94 Mo. App. 469 | Mo. Ct. App. | 1902

ELLISON, J.

This action is to recover the value of a strip of land fifty feet wide running across, near the south end of an eighty-acre tract. Plaintiff recovered judgment in the trial court.

It appears that plaintiff was the owner of the eighty acres of land and in possession thereof. That in 1888 a railway corporation known as the Kansas City, Rich Hill and Eldorado Railway Company began the construction of a railway, and for that purpose agreed to pay plaintiff for a right of way, one hundred feet wide, through that and other land, two' hundred and fifty dollars, one-half cash and one-half in six months. That company failed to make the payment and did not take up the deed which plaintiff had had prepared for delivery. Notwithstanding this, that company went upon the land against plaintiff’s objection and made cuts and fills for a roadbed.

That company afterwards failed and abandoned the land without 'having built the road. Plaintiff retook possession of the strip, fenced it in and used it for pasture down to 1898, when another corporation, known as the Kansas City, Rich Hill and Southern Railway Company, against plaintiff’s objection, entered on the strip, tore down his fences and constructed a railroad thereon. This road was afterwards purchased by defendant, which now operates a railway thereon.

The right of way went through the eighty acres near the south end, the greater part (about seventy acres) of the land *473was north of the right of way.
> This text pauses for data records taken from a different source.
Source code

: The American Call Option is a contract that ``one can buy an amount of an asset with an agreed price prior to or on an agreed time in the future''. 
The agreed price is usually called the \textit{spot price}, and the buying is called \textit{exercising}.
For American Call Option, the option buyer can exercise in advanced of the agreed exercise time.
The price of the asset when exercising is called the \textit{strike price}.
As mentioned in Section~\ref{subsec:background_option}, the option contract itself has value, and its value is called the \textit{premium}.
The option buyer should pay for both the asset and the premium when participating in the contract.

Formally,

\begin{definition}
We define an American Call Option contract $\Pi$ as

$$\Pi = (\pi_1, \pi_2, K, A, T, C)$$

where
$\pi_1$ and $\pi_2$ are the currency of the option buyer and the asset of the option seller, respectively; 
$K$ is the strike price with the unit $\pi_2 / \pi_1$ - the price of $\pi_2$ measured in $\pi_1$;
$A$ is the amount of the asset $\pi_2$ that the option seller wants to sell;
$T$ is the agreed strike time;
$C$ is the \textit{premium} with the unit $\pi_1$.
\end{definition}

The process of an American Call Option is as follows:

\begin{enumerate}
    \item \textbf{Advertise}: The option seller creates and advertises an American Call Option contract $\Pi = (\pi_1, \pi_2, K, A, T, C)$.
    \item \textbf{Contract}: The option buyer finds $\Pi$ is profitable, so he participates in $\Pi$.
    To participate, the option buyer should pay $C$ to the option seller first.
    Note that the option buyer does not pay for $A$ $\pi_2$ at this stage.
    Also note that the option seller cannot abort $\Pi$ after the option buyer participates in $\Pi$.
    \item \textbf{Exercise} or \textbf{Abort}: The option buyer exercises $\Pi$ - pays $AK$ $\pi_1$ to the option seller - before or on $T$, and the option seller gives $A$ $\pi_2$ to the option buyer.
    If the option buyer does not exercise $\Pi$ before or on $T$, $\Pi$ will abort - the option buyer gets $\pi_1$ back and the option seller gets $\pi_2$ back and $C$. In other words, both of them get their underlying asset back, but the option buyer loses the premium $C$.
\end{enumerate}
Plaintiff sold that part to Sallie M. Medlin “lying north of the railway survey of the Kansas, Kich Hill and Eldorado Eailroad, containing seventy acres more or less.” Plaintiff also sold to T. J. Pearce eight acres on the south, describing it as follows: “All that part of the E. 1-2 of the S. W. 1-4 of See. 29, T. 36, R. 29, that lies south of the right of way of the K. C., Eich Hill and Eldorado E. E. containing eight acres more or less.”

It is contended by defendant that plaintiff has shown no interest in the subject-matter of this action, since according to defendant’s view he conveyed the strip by his deed to Sallie M. Medlin. When land is bounded by a street or non-navigable stream or lake, the boundary line is presumed to be the center of the street, or stream, or lake. But if the description discloses an intention not to convey to the center, that intention will control. Mott v. Mott, 68 N. Y. 246; Ins. Co. v. Stevens, 87 N. Y. 287; Kirkpatrick v. Yates Ice Co.,.45 Mo. App. 335; Hardin v. Jorden, 140 U. S. 371. And if the description as written, construing it most strongly against the grantor, leaves the intent in doubt, the court may properly leave the fact to be ascertained by a jury.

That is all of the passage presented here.